Type of Project: Building History/Recordation
PRO Services: National Register of Historic Places Nomination
Commencement: 2014
Status: Listed April 28, 2015
When the St. Louis Language Immersion School (SLLIS) began seeking a new home, it landed upon the massive factory at Tower Grove and Vandeventer avenues currently occupied by Suburban Industrial Packaging. The stately Classical Revival office block bookends what essentially is a concrete, fireproof manufacturing machine built by St. Louis’ once-largest printing company. With its ample daylight, the building will make for a humane school to rival St. Louis’ early 20th century daylight masterpieces by William Ittner, despite being built as a site of toil and production.
SLLIS turned to UIC and PRO for professional services. PRO Architectural Historian Lindsey Derrington was the energetic primary author on a National Register of Historic Places nomination approved at the state level in May 2014; PRO Director Michael R. Allen prepared revisions after Derrington relocated to Texas.

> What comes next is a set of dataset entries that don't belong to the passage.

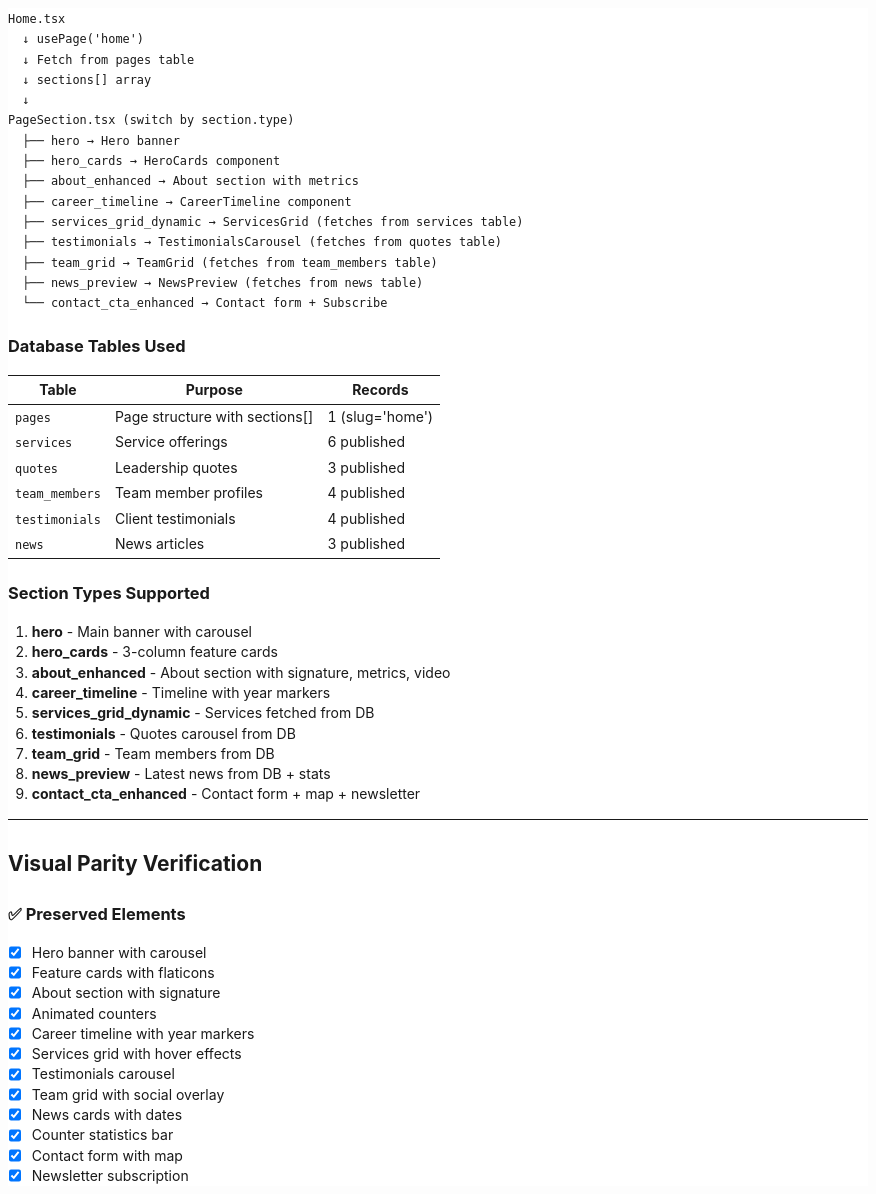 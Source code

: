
 ```
Home.tsx
  ↓ usePage('home')
  ↓ Fetch from pages table
  ↓ sections[] array
  ↓
PageSection.tsx (switch by section.type)
  ├── hero → Hero banner
  ├── hero_cards → HeroCards component
  ├── about_enhanced → About section with metrics
  ├── career_timeline → CareerTimeline component
  ├── services_grid_dynamic → ServicesGrid (fetches from services table)
  ├── testimonials → TestimonialsCarousel (fetches from quotes table)
  ├── team_grid → TeamGrid (fetches from team_members table)
  ├── news_preview → NewsPreview (fetches from news table)
  └── contact_cta_enhanced → Contact form + Subscribe
```

### Database Tables Used

| Table | Purpose | Records |
|-------|---------|---------|
| `pages` | Page structure with sections[] | 1 (slug='home') |
| `services` | Service offerings | 6 published |
| `quotes` | Leadership quotes | 3 published |
| `team_members` | Team member profiles | 4 published |
| `testimonials` | Client testimonials | 4 published |
| `news` | News articles | 3 published |

### Section Types Supported

1. **hero** - Main banner with carousel
2. **hero_cards** - 3-column feature cards
3. **about_enhanced** - About section with signature, metrics, video
4. **career_timeline** - Timeline with year markers
5. **services_grid_dynamic** - Services fetched from DB
6. **testimonials** - Quotes carousel from DB
7. **team_grid** - Team members from DB
8. **news_preview** - Latest news from DB + stats
9. **contact_cta_enhanced** - Contact form + map + newsletter

---

## Visual Parity Verification

### ✅ Preserved Elements

- [x] Hero banner with carousel
- [x] Feature cards with flaticons
- [x] About section with signature
- [x] Animated counters
- [x] Career timeline with year markers
- [x] Services grid with hover effects
- [x] Testimonials carousel
- [x] Team grid with social overlay
- [x] News cards with dates
- [x] Counter statistics bar
- [x] Contact form with map
- [x] Newsletter subscription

Designed by the prominent St. Louis firm Klipstein & Rathmann, The Woodward & Tiernan Printing Company stands at 1519 Tower Grove Avenue in the Forest Park Southeast neighborhood of St. Louis. The factory architects recruited internationally prominent industrial engineer Wallace Clark to develop a very significant local instance of straight-line assembly planning in a daylight factory. The flat-slab reinforced concrete factory is an excellent example of early 20th century industrial architecture which combines the technological advances of daylight factory design with the planning tenets of rationalized industrial engineering. Woodward & Tiernan, established in 1865 and the city’s leading commercial printing firm, commissioned the building in the early 1920s to accommodate its growing business of providing fully-integrated branding campaigns for major industrial clients nationwide. Designed around straight-line production workflows on adaptable open floor plates, the building embodies industrial engineering’s ideal of the factory as the “master machine,” quantified and analyzed to eliminate waste and increase production. The period of significance is 1926, the date of the building’s completion.

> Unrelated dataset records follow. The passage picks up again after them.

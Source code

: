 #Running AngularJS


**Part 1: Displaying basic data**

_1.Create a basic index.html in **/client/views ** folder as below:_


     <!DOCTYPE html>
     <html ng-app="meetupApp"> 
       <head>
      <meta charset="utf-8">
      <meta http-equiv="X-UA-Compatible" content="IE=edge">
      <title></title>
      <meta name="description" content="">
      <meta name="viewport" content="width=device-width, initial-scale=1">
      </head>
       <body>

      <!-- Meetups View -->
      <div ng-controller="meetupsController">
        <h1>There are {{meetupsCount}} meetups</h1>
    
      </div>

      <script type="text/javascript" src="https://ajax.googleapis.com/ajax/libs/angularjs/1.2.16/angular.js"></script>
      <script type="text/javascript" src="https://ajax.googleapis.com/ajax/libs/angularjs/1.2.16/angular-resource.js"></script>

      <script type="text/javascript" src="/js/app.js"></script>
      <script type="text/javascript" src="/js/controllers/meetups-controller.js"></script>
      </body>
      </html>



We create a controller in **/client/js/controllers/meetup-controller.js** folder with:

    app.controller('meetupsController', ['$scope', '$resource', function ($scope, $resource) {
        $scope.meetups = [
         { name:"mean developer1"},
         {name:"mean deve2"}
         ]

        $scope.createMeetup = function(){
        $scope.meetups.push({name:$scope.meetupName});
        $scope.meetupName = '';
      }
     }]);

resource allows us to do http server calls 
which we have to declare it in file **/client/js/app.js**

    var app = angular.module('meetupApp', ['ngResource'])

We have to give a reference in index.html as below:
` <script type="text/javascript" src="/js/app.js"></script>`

The Woodward & Tiernan Printing Company Building remains an excellent example of early 20th century industrial architecture, fusing industrial engineering and architecture at a time when modern, scientific factory design defined American architecture in its golden age of industrialism. Today, the building’s open floor plans testify to a successful design based around straight line production, and the scale and size of the building reflect the architectural expression of the company’s need to modernize.

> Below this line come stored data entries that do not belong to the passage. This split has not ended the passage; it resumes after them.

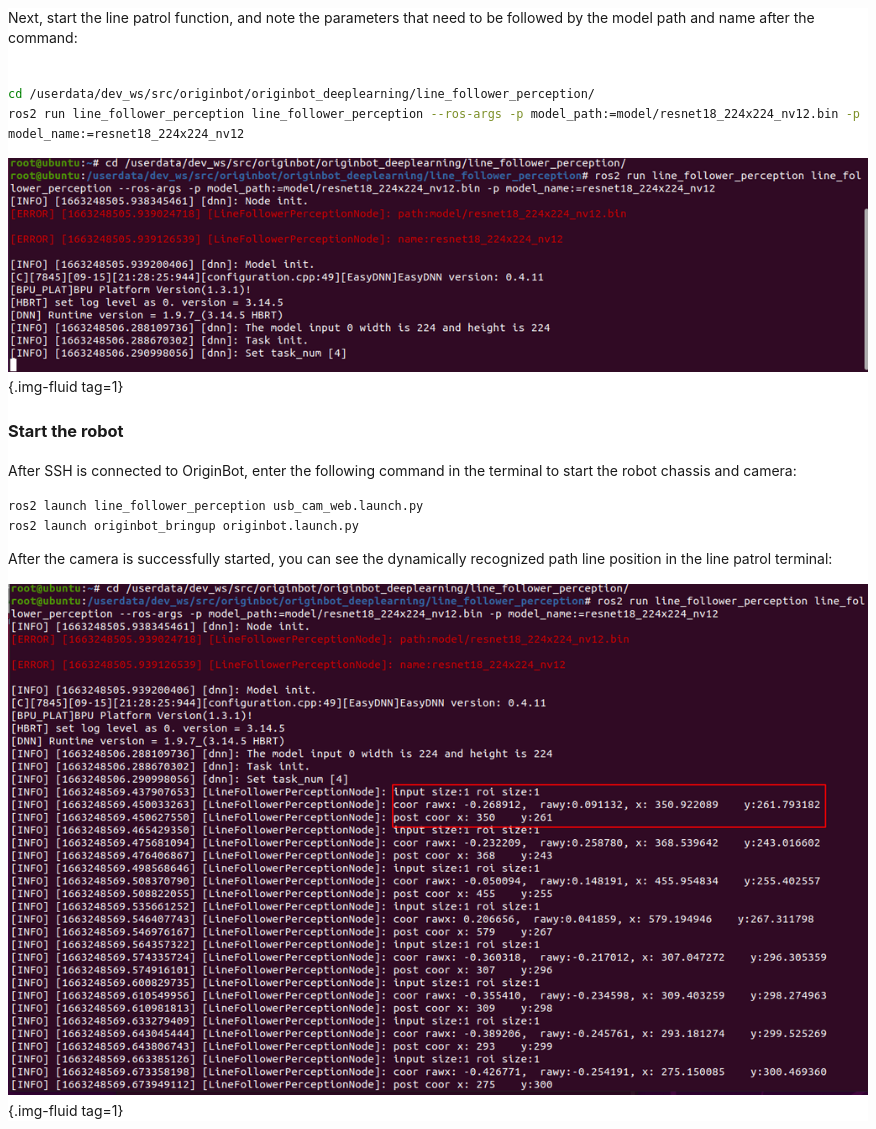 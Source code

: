 
Next, start the line patrol function, and note the parameters that need to be followed by the model path and name after the command:

```bash

cd /userdata/dev_ws/src/originbot/originbot_deeplearning/line_follower_perception/
ros2 run line_follower_perception line_follower_perception --ros-args -p model_path:=model/resnet18_224x224_nv12.bin -p model_name:=resnet18_224x224_nv12
```
![e15c780e42a2fc9bb4895f6425a9275](../../assets/img/deeplearning_line_follower/2022-09-15_21-28.png){.img-fluid tag=1}



### **Start the robot**

After SSH is connected to OriginBot, enter the following command in the terminal to start the robot chassis and camera:

``` bash
ros2 launch line_follower_perception usb_cam_web.launch.py
ros2 launch originbot_bringup originbot.launch.py
```

After the camera is successfully started, you can see the dynamically recognized path line position in the line patrol terminal:

![image-20220822151357113](../../assets/img/deeplearning_line_follower/2022-09-15_21-30.png){.img-fluid tag=1}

The factory building retains elements that defined it as a modern daylight factory: lighting from large windows and roof lighting, regular column spacing and avoidance of permanent partitions. When company president L.B. Woodward deemed the new factory “an ultimate economy” in 1927, is statement referred to the qualities that make the building exemplify an industrial building type that advanced the production of his and many other companies nationwide.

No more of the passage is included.